Whole Exome Sequencing (WES) revealed underlying complexity in genetic studies of Familial IgA Nephropathy (flgAN)

Abstract

BACKGROUND: Diagnosis of familial glomerular diseases may be confounded by nonspecific clinical (i.e. hematuria and proteinuria) and/or pathological findings. Indeed, a recent study of familial focal segmental glomerulosclerosis (FSGS) has identified COL4A3 and COL4A4 mutations in ~10% of study families [Kidney Int 86:1253-59, 2014]. In the course of studying a cohort of fIgAN, we unexpectedly identified pathogenic mutations in 13 families with non-IgAN glomerular diseases. METHODS: We performed whole exome sequencing (WES) in 109 patients from 54 families all with at least 2 biopsy-proven cases.

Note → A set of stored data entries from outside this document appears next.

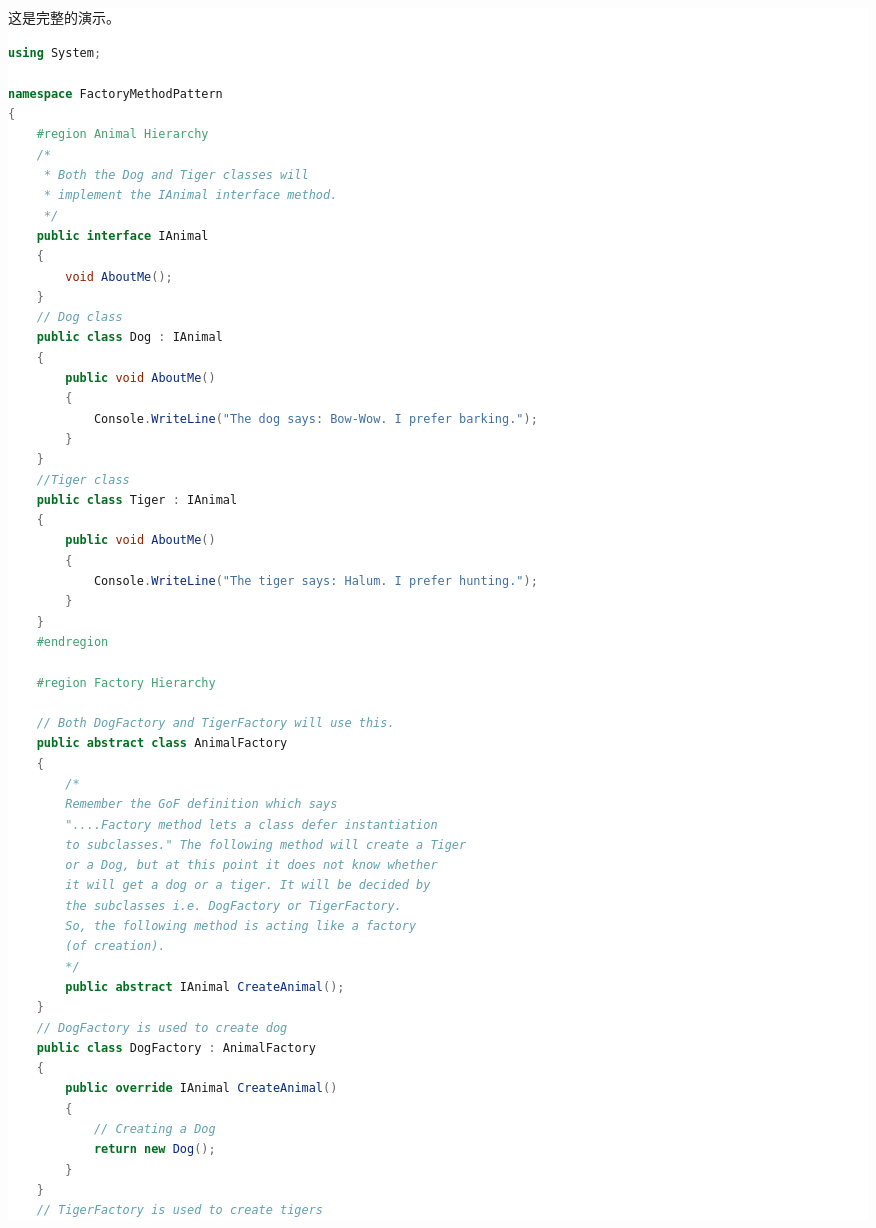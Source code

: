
 ```cs

```

这是完整的演示。

```cs
using System;

namespace FactoryMethodPattern
{
    #region Animal Hierarchy
    /*
     * Both the Dog and Tiger classes will
     * implement the IAnimal interface method.
     */
    public interface IAnimal
    {
        void AboutMe();
    }
    // Dog class
    public class Dog : IAnimal
    {
        public void AboutMe()
        {
            Console.WriteLine("The dog says: Bow-Wow. I prefer barking.");
        }
    }
    //Tiger class
    public class Tiger : IAnimal
    {
        public void AboutMe()
        {
            Console.WriteLine("The tiger says: Halum. I prefer hunting.");
        }
    }
    #endregion

    #region Factory Hierarchy

    // Both DogFactory and TigerFactory will use this.
    public abstract class AnimalFactory
    {
        /*
        Remember the GoF definition which says
        "....Factory method lets a class defer instantiation
        to subclasses." The following method will create a Tiger
        or a Dog, but at this point it does not know whether
        it will get a dog or a tiger. It will be decided by
        the subclasses i.e. DogFactory or TigerFactory.
        So, the following method is acting like a factory
        (of creation).
        */
        public abstract IAnimal CreateAnimal();
    }
    // DogFactory is used to create dog
    public class DogFactory : AnimalFactory
    {
        public override IAnimal CreateAnimal()
        {
            // Creating a Dog
            return new Dog();
        }
    }
    // TigerFactory is used to create tigers
```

RESULTS: Our WES study identified heterozygous/hemizygous pathogenic COL4A3 (c.1504+1G>A; p.G291R; p.G695R; p.G1054E; p.G1286R), COL4A4 (p.Q970X; p.G1508A), and COL4A5 (p.G48R; p.G325R) mutations in 9 families with fIgAN. These mutations occurred at the canonical splice junction or conserved glycine residues and segregated in all affected subjects within family. In two multiplex families, co-existence of thin basement membrane disease (TBMD) with IgAN was also observed in the biopsied subjects in retrospect. Additionally, putative heterozygous pathogenic variants were found in 3 families in the known genes for FSGS (ACTN4, c.398-2A>G), CFHR5 nephropathy (CFHR5, p.C449fs), and membranous nephropathy (PLA2R1, p.C192G) and homozygous mutation in one family in another known gene for FSGS (ADCK4, p.S246N). CONCLUSIONS: The presence of other glomerular diseases may confound the diagnosis of fIgAN in some putatively affected subjects ascertained based on urinary findings or even kidney biopsy. Due to its high prevalence in the general population, TBMD may be an important cause of phenocopy that can confound genetic linkage studies in fIgAN.